TASK GOAL: State how many lines in these records contain the word "Python", and nothing else.

(Stored data entries)
- Opening Delimiter -
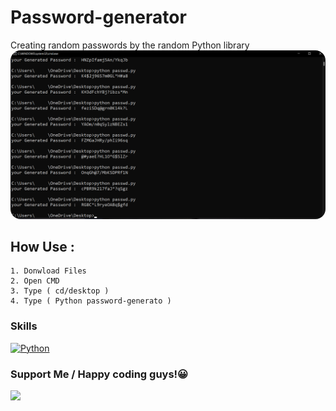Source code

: # Password-generator
Creating random passwords by the random Python library </br>
<img src="https://github.com/EmirHosen/Password-generator/blob/main/cmd%20password%20generator.png?raw=true" style="border-radius: 16px;">
<h2>How Use :</h2> 

```
1. Donwload Files
2. Open CMD
3. Type ( cd/desktop )
4. Type ( Python password-generato )
```

### Skills
<p align="left">
  <a href="https://www.python.org/" target="_blank" rel="noreferrer"><img src="https://raw.githubusercontent.com/danielcranney/readme-generator/main/public/icons/skills/python-colored.svg" width="36" height="36" alt="Python" /></a>
  
</p>



### Support Me / Happy coding guys!😀
<a href="https://www.buymeacoffee.com/EmirHosens"><img src="https://cdn.buymeacoffee.com/buttons/v2/default-yellow.png" width="200" /></a>

 
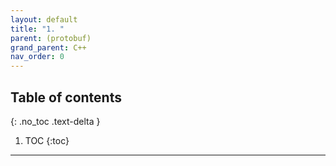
 ```yaml
---
layout: default
title: "1. "
parent: (protobuf)
grand_parent: C++
nav_order: 0
---
```


## Table of contents
{: .no_toc .text-delta }

1. TOC
{:toc}

---


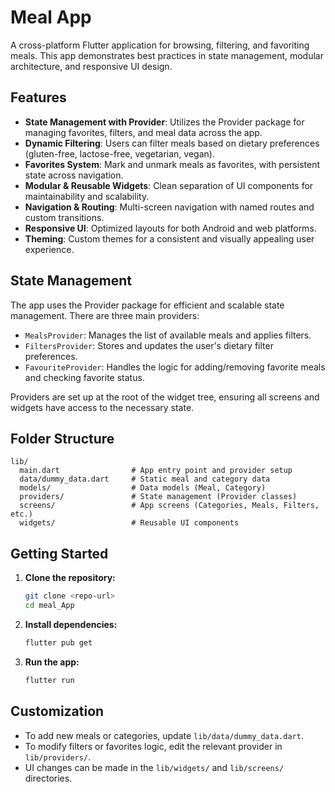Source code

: # Meal App

A cross-platform Flutter application for browsing, filtering, and favoriting meals. This app demonstrates best practices in state management, modular architecture, and responsive UI design.

## Features

- **State Management with Provider**: Utilizes the Provider package for managing favorites, filters, and meal data across the app.
- **Dynamic Filtering**: Users can filter meals based on dietary preferences (gluten-free, lactose-free, vegetarian, vegan).
- **Favorites System**: Mark and unmark meals as favorites, with persistent state across navigation.
- **Modular & Reusable Widgets**: Clean separation of UI components for maintainability and scalability.
- **Navigation & Routing**: Multi-screen navigation with named routes and custom transitions.
- **Responsive UI**: Optimized layouts for both Android and web platforms.
- **Theming**: Custom themes for a consistent and visually appealing user experience.

## State Management

The app uses the Provider package for efficient and scalable state management. There are three main providers:

- `MealsProvider`: Manages the list of available meals and applies filters.
- `FiltersProvider`: Stores and updates the user's dietary filter preferences.
- `FavouriteProvider`: Handles the logic for adding/removing favorite meals and checking favorite status.

Providers are set up at the root of the widget tree, ensuring all screens and widgets have access to the necessary state.

## Folder Structure

```
lib/
  main.dart                # App entry point and provider setup
  data/dummy_data.dart     # Static meal and category data
  models/                  # Data models (Meal, Category)
  providers/               # State management (Provider classes)
  screens/                 # App screens (Categories, Meals, Filters, etc.)
  widgets/                 # Reusable UI components
```

## Getting Started

1. **Clone the repository:**
   ```sh
   git clone <repo-url>
   cd meal_App
   ```
2. **Install dependencies:**
   ```sh
   flutter pub get
   ```
3. **Run the app:**
   ```sh
   flutter run
   ```

## Customization

- To add new meals or categories, update `lib/data/dummy_data.dart`.
- To modify filters or favorites logic, edit the relevant provider in `lib/providers/`.
- UI changes can be made in the `lib/widgets/` and `lib/screens/` directories.

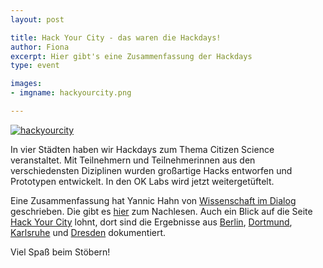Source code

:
 ```yaml
---
layout: post

title: Hack Your City - das waren die Hackdays!
author: Fiona
excerpt: Hier gibt's eine Zusammenfassung der Hackdays
type: event

images:
- imgname: hackyourcity.png

---
```

[![hackyourcity](/blog/hackyourcity.png)](http://hackyourcity.de/)

In vier Städten haben wir Hackdays zum Thema Citizen Science veranstaltet. Mit Teilnehmern und Teilnehmerinnen aus den verschiedensten Diziplinen wurden großartige Hacks entworfen und Prototypen entwickelt. In den OK Labs wird jetzt weitergetüftelt.

Eine Zusammenfassung hat Yannic Hahn von [Wissenschaft im Dialog][] geschrieben. Die gibt es
[hier][] zum Nachlesen. Auch ein Blick auf die Seite [Hack Your City][] lohnt, dort sind die Ergebnisse aus [Berlin][], [Dortmund][], [Karlsruhe][] und [Dresden][] dokumentiert.

Viel Spaß beim Stöbern!

[Wissenschaft im Dialog]: http://www.wissenschaft-im-dialog.de
[Hier]: http://us5.campaign-archive1.com/?u=929f1e07936386d34833e20d1&id=6bf471cfa9
[Hack Your City]: http://hackyourcity.de
[Berlin]: http://hackyourcity.de/berlin
[Dresden]: http://hackyourcity.de/dresden
[Dortmund]: http://hackyourcity.de/dortmund
[Karlsruhe]: http://hackyourcity.de/karlsruhe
- Closing Delimiter -
RESPONSE FOR THIS EXERCISE: 3